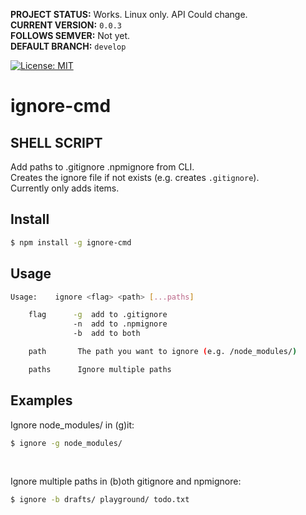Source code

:**PROJECT STATUS:** Works. Linux only. API Could change.  
**CURRENT VERSION:** `0.0.3`  
**FOLLOWS SEMVER:** Not yet.  
**DEFAULT BRANCH:** `develop`  

[![License: MIT](https://img.shields.io/badge/License-MIT-blue.svg)](https://opensource.org/licenses/MIT)



ignore-cmd
==========
## SHELL SCRIPT

Add paths to .gitignore .npmignore from CLI.  
Creates the ignore file if not exists (e.g. creates `.gitignore`).  
Currently only adds items.


Install
-------
```sh
$ npm install -g ignore-cmd
```


Usage
-----
```sh
Usage:    ignore <flag> <path> [...paths]

    flag      -g  add to .gitignore
              -n  add to .npmignore
              -b  add to both

    path       The path you want to ignore (e.g. /node_modules/)

    paths      Ignore multiple paths
```




Examples
--------
Ignore node_modules/ in (g)it:
```sh
$ ignore -g node_modules/
```

<br />

Ignore multiple paths in (b)oth gitignore and npmignore:
```sh
$ ignore -b drafts/ playground/ todo.txt
```
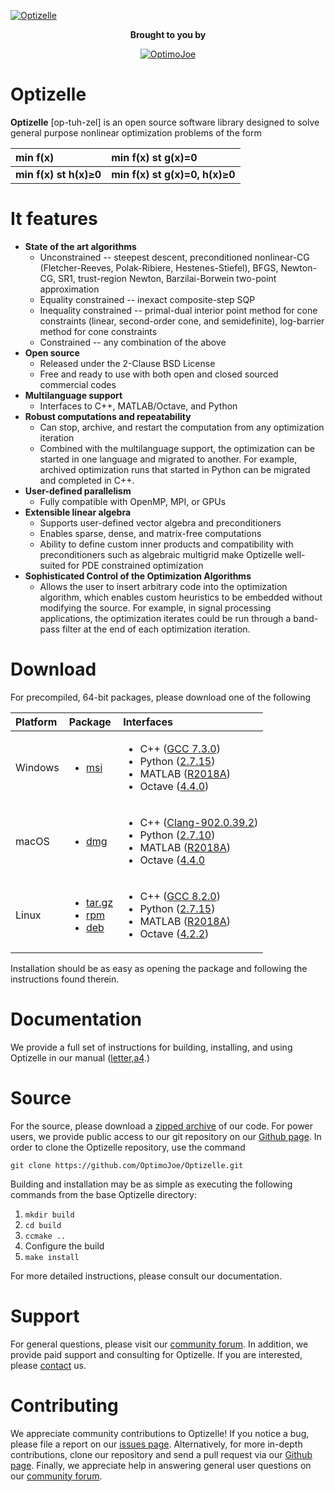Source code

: [![Optizelle](http://www.optimojoe.com/img/optizelle-gh.jpg "Optizelle")](http://www.optimojoe.com/products/optizelle)

<div align="center">
<p><strong>Brought to you by</strong></p>
<a href="http://www.optimojoe.com"><img src="http://www.optimojoe.com/img/optimojoe-gh.jpg" alt="OptimoJoe" ></a>
</div>


# Optizelle

**Optizelle** [op-tuh-zel] is an open source software library designed to solve general purpose nonlinear optimization problems of the form

| min f(x) | min f(x) st g(x)=0 |
|:-----------|:--------------------------------------------------|
| **min f(x) st h(x)&ge;0** | **min f(x) st g(x)=0, h(x)&ge;0**  |


# It features
* **State of the art algorithms**
    * Unconstrained -- steepest descent, preconditioned nonlinear-CG (Fletcher-Reeves, Polak-Ribiere, Hestenes-Stiefel), BFGS, Newton-CG, SR1, trust-region Newton, Barzilai-Borwein two-point approximation
    * Equality constrained -- inexact composite-step SQP
    * Inequality constrained -- primal-dual interior point method for cone constraints (linear, second-order cone, and semidefinite), log-barrier method for cone constraints
    * Constrained -- any combination of the above
* **Open source**
    * Released under the 2-Clause BSD License
    * Free and ready to use with both open and closed sourced commercial codes
* **Multilanguage support**
    * Interfaces to C++, MATLAB/Octave, and Python
* **Robust computations and repeatability**
    * Can stop, archive, and restart the computation from any optimization iteration
    * Combined with the multilanguage support, the optimization can be started in one language and migrated to another.  For example, archived optimization runs that started in Python can be migrated and completed in C++.
* **User-defined parallelism**
    * Fully compatible with OpenMP, MPI, or GPUs
* **Extensible linear algebra**
    * Supports user-defined vector algebra and preconditioners
    * Enables sparse, dense, and matrix-free computations
    * Ability to define custom inner products and compatibility with preconditioners such as algebraic multigrid make Optizelle well-suited for PDE constrained optimization
* **Sophisticated Control of the Optimization Algorithms**
    * Allows the user to insert arbitrary code into the optimization algorithm, which enables custom heuristics to be embedded without modifying the source.  For example, in signal processing applications, the optimization iterates could be run through a band-pass filter at the end of each optimization iteration.

# Download

For precompiled, 64-bit packages, please download one of the following

| Platform | Package | Interfaces |
|:---|:---|:---|
| Windows | <ul><li>[msi](http://www.optimojoe.com/uploads/software/Optizelle-1.2.1-win64.msi)</li></ul> | <ul><li>C++ ([GCC 7.3.0](https://mingw-w64.org/doku.php/download))</li><li>Python ([2.7.15](https://www.python.org/downloads/windows/))</li><li>MATLAB ([R2018A](https://www.mathworks.com/products/matlab/))</li><li>Octave ([4.4.0](https://www.gnu.org/software/octave/download.html))</li></ul> |
| macOS | <ul><li>[dmg](http://www.optimojoe.com/uploads/software/Optizelle-1.2.1-Darwin.dmg)</li></ul> | <ul><li>C++ ([Clang-902.0.39.2](https://developer.apple.com/xcode/))</li><li>Python ([2.7.10](https://www.python.org/downloads/mac-osx/))</li><li>MATLAB ([R2018A](https://www.mathworks.com/products/matlab/))</li><li>Octave ([4.4.0](https://www.gnu.org/software/octave/download.html)</li></ul> |
| Linux | <ul><li>[tar.gz](http://www.optimojoe.com/uploads/software/Optizelle-1.2.1-Linux.tar.gz)</li><li>[rpm](http://www.optimojoe.com/uploads/software/Optizelle-1.2.1-Linux.rpm)</li><li>[deb](http://www.optimojoe.com/uploads/software/Optizelle-1.2.1-Linux.deb)</li></ul>| <ul><li>C++ ([GCC 8.2.0](https://packages.ubuntu.com/cosmic/gcc-8))</li><li>Python ([2.7.15](https://packages.ubuntu.com/cosmic/python))</li><li>MATLAB ([R2018A](https://www.mathworks.com/products/matlab/))</li><li>Octave ([4.2.2](https://packages.ubuntu.com/cosmic/octave))</li></ul> |

Installation should be as easy as opening the package and following the instructions found therein.

# Documentation

We provide a full set of instructions for building, installing, and using Optizelle in our manual ([letter](http://www.optimojoe.com/uploads/reports/Optizelle-1.2.1-letter.pdf),[a4](http://www.optimojoe.com/uploads/reports/Optizelle-1.2.1-a4.pdf).)

# Source

For the source, please download a [zipped archive](http://www.optimojoe.com/uploads/software/Optizelle-1.2.1-Source.tar.gz) of our code.  For power users, we provide public access to our git repository on our [Github page](https://github.com/OptimoJoe/Optizelle).  In order to clone the Optizelle repository, use the command

```
git clone https://github.com/OptimoJoe/Optizelle.git
```

Building and installation may be as simple as executing the following commands from the base Optizelle directory:

1. `mkdir build`
1. `cd build`
1. `ccmake ..`
1. Configure the build
1. `make install`

For more detailed instructions, please consult our documentation.

# Support

For general questions, please visit our [community forum](http://forum.optimojoe.com).  In addition, we provide paid support and consulting for Optizelle. If you are interested, please [contact](http://www.optimojoe.com/contact/) us.

# Contributing

We appreciate community contributions to Optizelle!  If you notice a bug, please file a report on our [issues page](https://github.com/OptimoJoe/Optizelle/issues).  Alternatively, for more in-depth contributions, clone our repository and send a pull request via our [Github page](https://github.com/OptimoJoe/Optizelle).  Finally, we appreciate help in answering general user questions on our [community forum](http://forum.optimojoe.com).
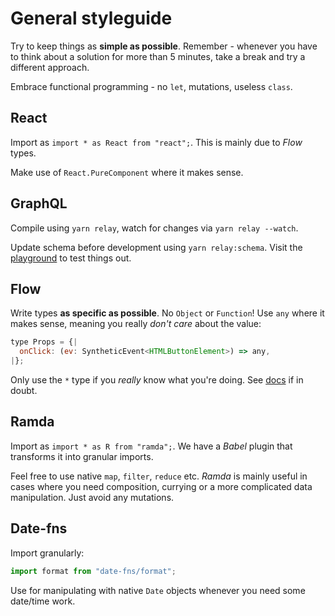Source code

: # General styleguide

Try to keep things as **simple as possible**. Remember - whenever you have to think about a solution for more than 5 minutes, take a break and try a different approach.

Embrace functional programming - no `let`, mutations, useless `class`.

## React

Import as `import * as React from "react";`. This is mainly due to _Flow_ types.

Make use of `React.PureComponent` where it makes sense.

## GraphQL

Compile using `yarn relay`, watch for changes via `yarn relay --watch`.

Update schema before development using `yarn relay:schema`. Visit the [playground](https://kiwi-graphiql.now.sh) to test things out.

## Flow

Write types **as specific as possible**. No `Object` or `Function`! Use `any` where it makes sense, meaning you really _don't care_ about the value:

```js
type Props = {|
  onClick: (ev: SyntheticEvent<HTMLButtonElement>) => any,
|};
```

Only use the `*` type if you _really_ know what you're doing. See [docs](https://flow.org) if in doubt.

## Ramda

Import as `import * as R from "ramda";`. We have a _Babel_ plugin that transforms it into granular imports.

Feel free to use native `map`, `filter`, `reduce` etc. _Ramda_ is mainly useful in cases where you need composition, currying or a more complicated data manipulation. Just avoid any mutations.

## Date-fns

Import granularly:

```js
import format from "date-fns/format";
```

Use for manipulating with native `Date` objects whenever you need some date/time work.

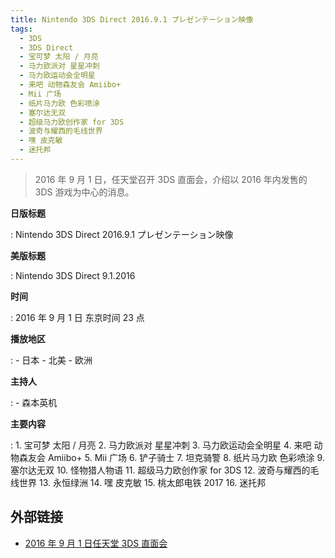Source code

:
 ```yaml
---
title: Nintendo 3DS Direct 2016.9.1 プレゼンテーション映像
tags:
  - 3DS
  - 3DS Direct
  - 宝可梦 太阳 / 月亮
  - 马力欧派对 星星冲刺
  - 马力欧运动会全明星
  - 来吧 动物森友会 Amiibo+
  - Mii 广场
  - 纸片马力欧 色彩喷涂
  - 塞尔达无双
  - 超级马力欧创作家 for 3DS
  - 波奇与耀西的毛线世界
  - 嘿 皮克敏
  - 迷托邦
---
```


> 2016 年 9 月 1 日，任天堂召开 3DS 直面会，介绍以 2016 年内发售的 3DS 游戏为中心的消息。

**日版标题**

:   Nintendo 3DS Direct 2016.9.1 プレゼンテーション映像

**美版标题**

:   Nintendo 3DS Direct 9.1.2016

**时间**

:   2016 年 9 月 1 日 东京时间 23 点

**播放地区**

:   - 日本
	- 北美
	- 欧洲

**主持人**

:   - 森本英机

**主要内容**

:   1. 宝可梦 太阳 / 月亮
	2. 马力欧派对 星星冲刺
	3. 马力欧运动会全明星
	4. 来吧 动物森友会 Amiibo+
	5. Mii 广场
	6. 铲子骑士
	7. 坦克骑警
	8. 纸片马力欧 色彩喷涂
	9. 塞尔达无双
	10. 怪物猎人物语
	11. 超级马力欧创作家 for 3DS
	12. 波奇与耀西的毛线世界
	13. 永恒绿洲
	14. 嘿 皮克敏
	15. 桃太郎电铁 2017
	16. 迷托邦

## 外部链接

- [2016 年 9 月 1 日任天堂 3DS 直面会](https://www.bilibili.com/video/BV1SJ411p7Qy/)
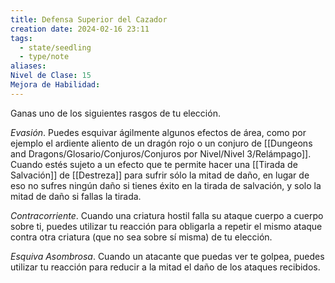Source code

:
 ```yaml
---
title: Defensa Superior del Cazador
creation date: 2024-02-16 23:11
tags:
  - state/seedling
  - type/note
aliases: 
Nivel de Clase: 15
Mejora de Habilidad:
---
```

Ganas uno de los siguientes rasgos de tu elección.

*Evasión*. Puedes esquivar ágilmente algunos efectos de área, como por ejemplo el ardiente aliento
de un dragón rojo o un conjuro de [[Dungeons and Dragons/Glosario/Conjuros/Conjuros por Nivel/Nivel 3/Relámpago]]. Cuando estés sujeto a un efecto que te
permite hacer una [[Tirada de Salvación]] de [[Destreza]] para sufrir sólo la mitad de daño, en lugar de eso no sufres ningún daño si tienes éxito en la tirada de salvación, y solo la mitad de daño si fallas la tirada.

*Contracorriente*. Cuando una criatura hostil falla su ataque cuerpo a cuerpo sobre ti, puedes utilizar tu reacción para obligarla a repetir el mismo ataque contra otra criatura (que no sea sobre sí misma) de tu elección.

*Esquiva Asombrosa*. Cuando un atacante que puedas ver te golpea, puedes utilizar tu reacción para reducir a la mitad el daño de los ataques recibidos.
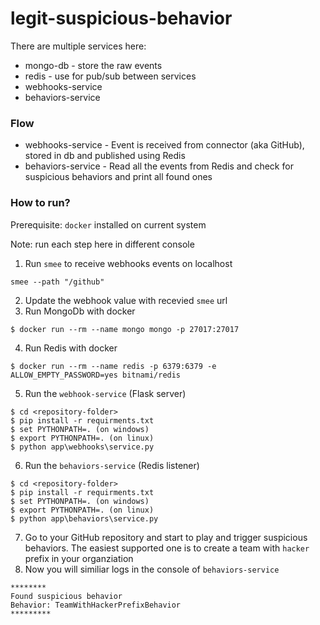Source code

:# legit-suspicious-behavior

There are multiple services here:
* mongo-db - store the raw events
* redis - use for pub/sub between services 
* webhooks-service
* behaviors-service


### Flow
* webhooks-service - Event is received from connector (aka GitHub), stored in db and published using Redis
* behaviors-service - Read all the events from Redis and check for suspicious behaviors and print all found ones 



### How to run?

Prerequisite: `docker` installed on current system

Note: run each step here in different console

1. Run `smee` to receive webhooks events on localhost
```
smee --path "/github"
```
2. Update the webhook value with recevied `smee` url
3. Run MongoDb with docker
```
$ docker run --rm --name mongo mongo -p 27017:27017
```
4. Run Redis with docker
```
$ docker run --rm --name redis -p 6379:6379 -e ALLOW_EMPTY_PASSWORD=yes bitnami/redis
```
5. Run the `webhook-service` (Flask server) 
```
$ cd <repository-folder>
$ pip install -r requirments.txt
$ set PYTHONPATH=. (on windows)
$ export PYTHONPATH=. (on linux)
$ python app\webhooks\service.py
```
6. Run the `behaviors-service` (Redis listener)
```
$ cd <repository-folder>
$ pip install -r requirments.txt
$ set PYTHONPATH=. (on windows)
$ export PYTHONPATH=. (on linux)
$ python app\behaviors\service.py
```
7. Go to your GitHub repository and start to play and trigger suspicious behaviors. 
The easiest supported one is to create a team with `hacker` prefix in your organziation
8. Now you will similiar logs in the console of `behaviors-service`
```
********
Found suspicious behavior
Behavior: TeamWithHackerPrefixBehavior
*********
```
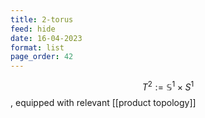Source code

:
 ```yaml
---
title: 2-torus
feed: hide
date: 16-04-2023
format: list
page_order: 42
---
```



$$T^2 :=\mathbb S^1\times S^1$$, equipped with relevant [[product topology]]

- - - -

### Requirement
Only a number is expected: the count of lines in the data that contain the word "both".

### Solution to the problem
2